WASHINGTON - September 30 - While President Clinton announces budget surplus figures today, some economists and poverty specialists are challenging the idea that poverty is receding as a national problem. Among those available for comment are:

ANURADHA MITTAL, amittal@igc.org, www.foodfirst.org
Policy Director at the Institute for Food and Development Policy - Food First, Mittal said: "Extreme poverty is growing fastest among young children. The United States already has the highest child poverty rate in the industrialized world."

 

  • DIANA PEARCE, pearce@u.washington.edu
    Professor at the School of Social Work at the University of Washington in Seattle, Pearce said: "What is happening at the median hides what is happening at the ends of the distribution." Particularly for women-maintained families, poverty is increasing. "Now, 54.5 percent of poor families are maintained by women alone."

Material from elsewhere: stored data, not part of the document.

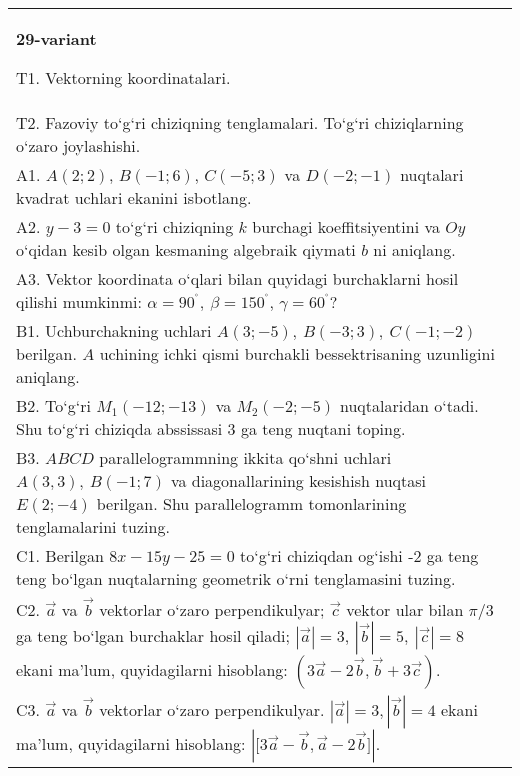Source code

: \documentclass{article}
\begin{document}
\begin{tabular}{m{17cm}}
\textbf{29-variant}

T1. 
Vektorning koordinatalari.
 \\
T2. 
Fazoviy to‘g‘ri chiziqning tenglamalari. To‘g‘ri chiziqlarning o‘zaro joylashishi.
 \\
A1. 
$A (2;2) $, $B (-1;6) $, $C (-5;3) $ va $D (-2;-1) $
nuqtalari kvadrat uchlari ekanini isbotlang.
 \\
A2. 
$y-3=0$ to‘g‘ri chiziqning $k$ burchagi
koeffitsiyentini va $Oy$ o‘qidan kesib olgan kesmaning algebraik
qiymati $b$ ni aniqlang.
 \\
A3. 
Vektor koordinata o‘qlari bilan quyidagi burchaklarni hosil qilishi
mumkinmi: $\alpha = 90^{{^\circ}},\ \beta = 150^{{^\circ}}$,
$\gamma = 60^{{^\circ}}?$
 \\
B1. 
Uchburchakning uchlari
\(A (3;-5),\ B (-3;3),\ C (-1;-2) \) berilgan. $A$ uchining ichki qismi
burchakli bessektrisaning uzunligini aniqlang.
 \\
B2. 
To‘g‘ri \(M_{1} (-12;-13) \) va \(M_{2} (-2;-5) \)
nuqtalaridan o‘tadi. Shu to‘g‘ri chiziqda abssissasi 3 ga teng nuqtani toping.
 \\
B3. 
$ABCD$ parallelogrammning ikkita qo‘shni uchlari
\(A (3,3),\ B (-1;7) \) va diagonallarining kesishish nuqtasi
\(E (2;-4) \) berilgan. Shu parallelogramm tomonlarining tenglamalarini
tuzing.
 \\
C1. 
Berilgan \(8x-15y-25=0\) to‘g‘ri chiziqdan og‘ishi -2 ga teng
teng bo‘lgan nuqtalarning geometrik o‘rni tenglamasini tuzing.
 \\
C2. 
$\vec{a}$ va $\vec{b}$ vektorlar o‘zaro perpendikulyar; $\vec{c}$ vektor ular bilan $\pi/3$ ga teng bo‘lgan burchaklar hosil qiladi; $|\vec{a}| = 3$, $|\vec{b}| = 5,\ |\vec{c}| = 8$ ekani ma’lum, quyidagilarni hisoblang:
$\left(3\vec{a} - 2\vec{b},\vec{b} + 3\vec{c} \right) $.
 \\
C3. 
$\vec{a}$ va $\vec{b}$ vektorlar o‘zaro perpendikulyar. $|\vec{a}| = 3,|\vec{b}| = 4$ ekani ma’lum, quyidagilarni hisoblang:
$|\lbrack 3\vec{a} - \vec{b},\vec{a}-2\vec{b}\rbrack|$.
 \\

\end{tabular}
\vspace{1cm}
\end{document}
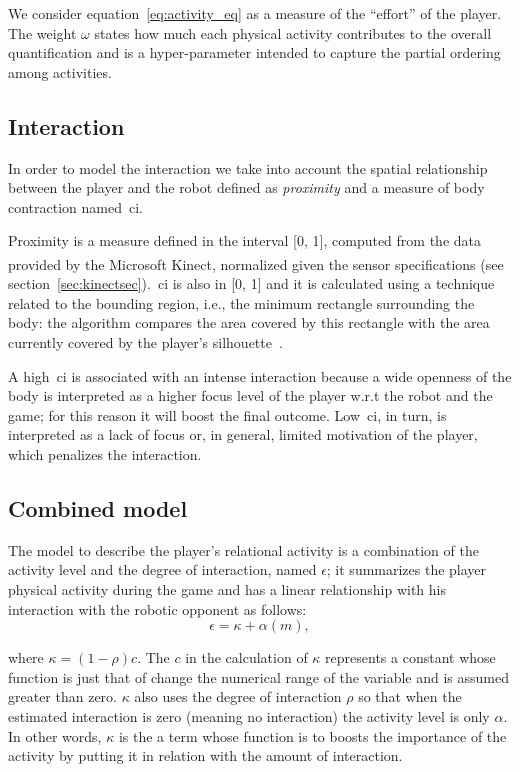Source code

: We consider equation~\ref{eq:activity_eq} as a measure of the ``effort'' of the player. The weight $\omega$ states how much each physical activity contributes to the overall quantification and is a hyper-parameter intended to capture the partial ordering among activities.

\subsection{Interaction}\label{Interaction}
In order to model the interaction we take into account the spatial relationship between the player and the robot defined as \textit{proximity} and a measure of body contraction named~\gls{ci}.

Proximity is a measure defined in the interval [0, 1], computed from the data provided by the Microsoft Kinect\textsuperscript{\textregistered}, normalized given the sensor specifications (see section~\ref{sec:kinectsec}).~\gls{ci} is also in [0, 1] and it is calculated using a technique related to the bounding region, i.e., the minimum rectangle surrounding the body: the algorithm compares the area covered by this rectangle with the area currently covered by the player's silhouette~\citep{castellano_recognising_2007}.

A high~\gls{ci} is associated with an intense interaction because a wide openness of the body is interpreted as a higher focus level of the player w.r.t the robot and the game; for this reason it will boost the final outcome. Low~\gls{ci}, in turn, is interpreted as a lack of focus or, in general, limited motivation of the player, which penalizes the interaction.%

\subsection{Combined model}\label{sec:engagement}
The model to describe the player's relational activity is a combination of the activity level and the degree of interaction, named $\epsilon$; it summarizes the player physical activity during the game and has a linear relationship with his interaction with the robotic opponent as follows: 
\begin{equation}
\label{enagementeq}
\epsilon=\kappa + \alpha(m),
\end{equation}

where $\kappa= (1-\rho)c$.  The $c$ in the calculation of $\kappa$ represents a constant whose function is just that of change the numerical range of the variable and is assumed greater than zero. $\kappa$ also uses the degree of interaction $\rho$ so that when the estimated interaction is zero (meaning no interaction) the activity level is only $\alpha$. In other words, $\kappa$ is the a term whose function is to boosts the importance of the activity by putting it in relation with the amount of interaction. 

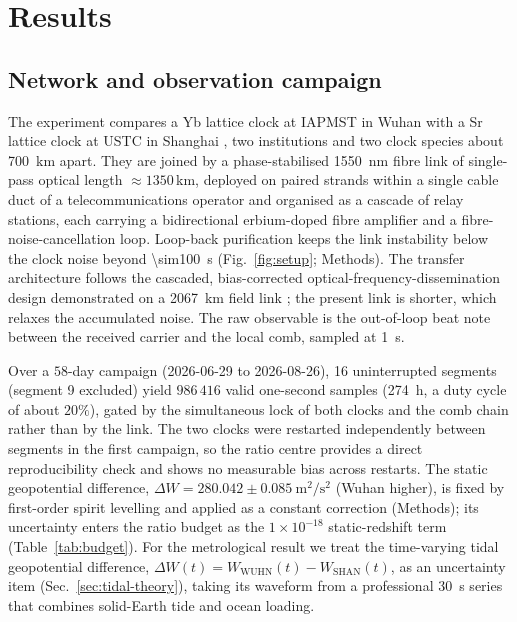 \documentclass[11pt,a4paper]{article}
\newcommand{\dW}{\Delta W}
\newcommand{\e}[1]{\times 10^{#1}}
\begin{document}
\section{Results}

\subsection{Network and observation campaign}
\label{sec:network}

The experiment compares a Yb lattice clock at IAPMST in Wuhan
\citep{zhu2026yb} with a Sr lattice clock at USTC in Shanghai
\citep{jia2026sr}, two institutions and two clock
species about \qty{700}{km} apart. They are joined by a phase-stabilised
\qty{1550}{nm} fibre link of single-pass optical length $\approx1350$\,km,
deployed on paired strands within a single cable duct of a
telecommunications operator and organised as a cascade of relay stations,
each carrying a bidirectional erbium-doped fibre amplifier and a
fibre-noise-cancellation loop. Loop-back purification keeps the link
instability below the clock noise beyond \qty{\sim100}{s}
(Fig.~\ref{fig:setup}; Methods). The transfer architecture follows the
cascaded, bias-corrected optical-frequency-dissemination design
demonstrated on a \qty{2067}{km} field link \citep{chen2026dissemination}; the
present link is shorter, which relaxes the accumulated noise. The raw
observable is the out-of-loop beat note between the received carrier and
the local comb, sampled at \qty{1}{s}.

{\sloppy
Over a $58$-day campaign (2026-06-29 to 2026-08-26), 16 uninterrupted
segments (segment 9 excluded) yield $986\,416$ valid one-second samples
(\qty{274}{h}, a duty cycle of about $20\%$), gated by the simultaneous lock of both clocks
and the comb chain rather than by the link. The two clocks were
restarted independently between segments in the first campaign, so the
ratio centre provides a direct reproducibility check and shows no
measurable bias across restarts. The static geopotential difference,
$\dW = 280.042\pm0.085\ \mathrm{m^{2}/s^{2}}$ (Wuhan higher), is fixed
by first-order spirit levelling and applied as a constant correction
(Methods); its uncertainty enters the ratio budget as the $1\e{-18}$
static-redshift term (Table~\ref{tab:budget}). For the metrological
result we treat the time-varying tidal geopotential difference,
$\dW(t) = W_{\mathrm{WUHN}}(t) - W_{\mathrm{SHAN}}(t)$, as an
uncertainty item (Sec.~\ref{sec:tidal-theory}), taking its waveform
from a professional \qty{30}{s} series that combines solid-Earth tide and
ocean loading.
\par}
\end{document}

  • CHUCK SHEKETOF, csheketoff@ocpp.org, www.ocpp.org
    Executive Director of the Oregon Center for Public Policy, Sheketoff questioned the decline in the Census Bureau's poverty rate announced last week. "We did not have a decline in the number of people in poverty (35.6 million), only the poverty rate -- and only slightly -- from 13.7 to 13.3 percent. Meanwhile, you're seeing big declines in welfare caseloads. We are seeing basically the same number of poor people with less of a safety net."

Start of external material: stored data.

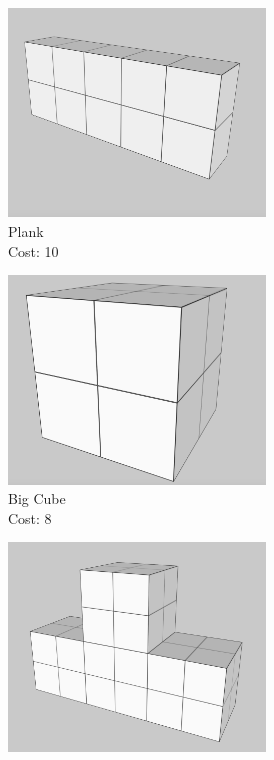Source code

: \begin{figure}[htbp]
    \begin{subfigure}[b]{0.28\textwidth}
        \centering
        \includegraphics[width=0.75\textwidth]{user-study-analysis/meta/shapes/plank.png}
        \caption{Plank\\Cost: 10}
        \label{fig:plank}
    \end{subfigure}
    \hfill
    \begin{subfigure}[b]{0.28\textwidth}
        \centering
        \includegraphics[width=0.75\textwidth]{user-study-analysis/meta/shapes/big-cube.png}
        \caption{Big Cube\\Cost: 8}
        \label{fig:big-cube}
    \end{subfigure}
    \hfill
    \begin{subfigure}[b]{0.28\textwidth}
        \centering
        \includegraphics[width=0.75\textwidth]{user-study-analysis/meta/shapes/big-t-shape.png}

\end{subfigure}
\end{figure}
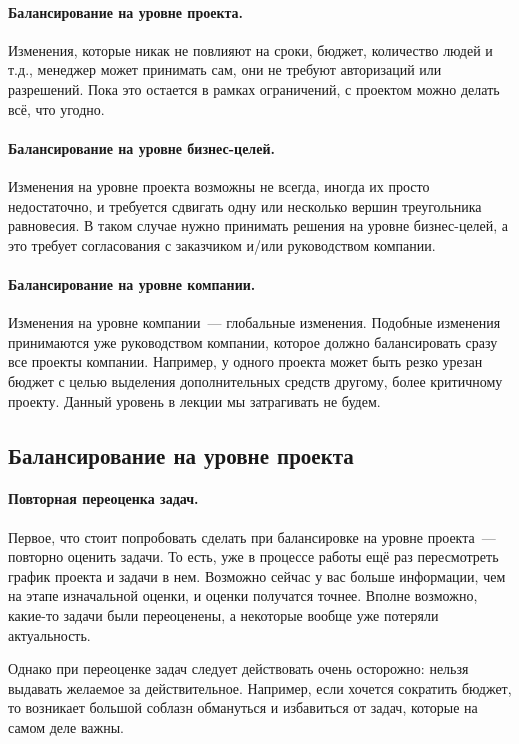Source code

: \documentclass{../../text-style}
\begin{document}
\paragraph{Балансирование на уровне проекта.} Изменения, которые никак не повлияют на сроки, бюджет, количество людей и т.д., менеджер может принимать сам, они не требуют авторизаций или разрешений. Пока это остается в рамках ограничений, с проектом можно делать всё, что угодно.

\paragraph{Балансирование на уровне бизнес-целей.} Изменения на уровне проекта возможны не всегда, иногда их просто недостаточно, и требуется сдвигать одну или несколько вершин треугольника равновесия. В таком случае нужно принимать решения на уровне бизнес-целей, а это требует согласования с заказчиком и/или руководством компании.

\paragraph{Балансирование на уровне компании.} Изменения на уровне компании~--- глобальные изменения. Подобные изменения принимаются уже руководством компании, которое должно балансировать сразу все проекты компании. Например, у одного проекта может быть резко урезан бюджет с целью выделения дополнительных средств другому, более критичному проекту. Данный уровень в лекции мы затрагивать не будем.

\subsection{Балансирование на уровне проекта}

\paragraph{Повторная переоценка задач.} Первое, что стоит попробовать сделать при балансировке на уровне проекта~--- повторно оценить задачи. То есть, уже в процессе работы ещё раз пересмотреть график проекта и задачи в нем. Возможно сейчас у вас больше информации, чем на этапе изначальной оценки, и оценки получатся точнее. Вполне возможно, какие-то задачи были переоценены, а некоторые вообще уже потеряли актуальность.

Однако при переоценке задач следует действовать очень осторожно: нельзя выдавать желаемое за действительное. Например, если хочется сократить бюджет, то возникает большой соблазн обмануться и избавиться от задач, которые на самом деле важны.
\end{document}
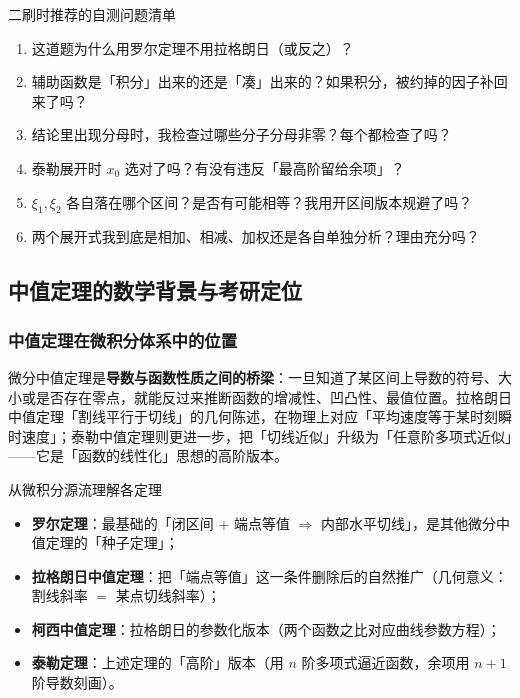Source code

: \documentclass[a4paper]{article}
\begin{document}
\begin{knowledgebox}{二刷时推荐的自测问题清单}
\begin{enumerate}
\item 这道题为什么用罗尔定理不用拉格朗日（或反之）？
\item 辅助函数是「积分」出来的还是「凑」出来的？如果积分，被约掉的因子补回来了吗？
\item 结论里出现分母时，我检查过哪些分子分母非零？每个都检查了吗？
\item 泰勒展开时 $x_0$ 选对了吗？有没有违反「最高阶留给余项」？
\item $\xi_1,\xi_2$ 各自落在哪个区间？是否有可能相等？我用开区间版本规避了吗？
\item 两个展开式我到底是相加、相减、加权还是各自单独分析？理由充分吗？
\end{enumerate}
\end{knowledgebox}


\subsection{中值定理的数学背景与考研定位}

\subsubsection{中值定理在微积分体系中的位置}

微分中值定理是\textbf{导数与函数性质之间的桥梁}：一旦知道了某区间上导数的符号、大小或是否存在零点，就能反过来推断函数的增减性、凹凸性、最值位置。拉格朗日中值定理「割线平行于切线」的几何陈述，在物理上对应「平均速度等于某时刻瞬时速度」；泰勒中值定理则更进一步，把「切线近似」升级为「任意阶多项式近似」——它是「函数的线性化」思想的高阶版本。

\begin{knowledgebox}{从微积分源流理解各定理}
\begin{itemize}
\item \textbf{罗尔定理}：最基础的「闭区间 + 端点等值 $\Rightarrow$ 内部水平切线」，是其他微分中值定理的「种子定理」；
\item \textbf{拉格朗日中值定理}：把「端点等值」这一条件删除后的自然推广（几何意义：割线斜率 $=$ 某点切线斜率）；
\item \textbf{柯西中值定理}：拉格朗日的参数化版本（两个函数之比对应曲线参数方程）；
\item \textbf{泰勒定理}：上述定理的「高阶」版本（用 $n$ 阶多项式逼近函数，余项用 $n+1$ 阶导数刻画）。
\end{itemize}
\end{knowledgebox}
\end{document}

  • FRANCES FOX PIVEN, fpiven@email.gc.cuny.edu
    Piven is Distinguished Professor of Political Science and Sociology at the Graduate School and University Center of the City University of New York. Her books include "The Breaking of the American Social Compact." Piven noted that while the 13.3 percent poverty figure continues a drop of the last few years, "the poverty rate was a little over 11 percent in the mid-1970s. We are still far away from where we should be. Moreover, this 13.3 percent is at the peak of a boom that is just now slowing down... Nor do these figures show the full effects of the welfare reform legislation passed two years ago. Welfare time limits have yet to take effect. In the meantime, some of the people who have gotten off welfare have gotten jobs, and that's good, but some have gone deeper into poverty."
  • GWENDOLYN MINK, mink@cats.ucsc.edu
    Mink, professor of politics at the University of California at Santa Cruz and author of "Welfare's End," said: "The poverty level for a family of three is very, very low -- $13,650 per year. A living wage, by comparison, would pay $25,907 per year. That's a huge gap... Most stunning about the new poverty statistics is how disproportionately meager has been poor people's share of the recent prosperity."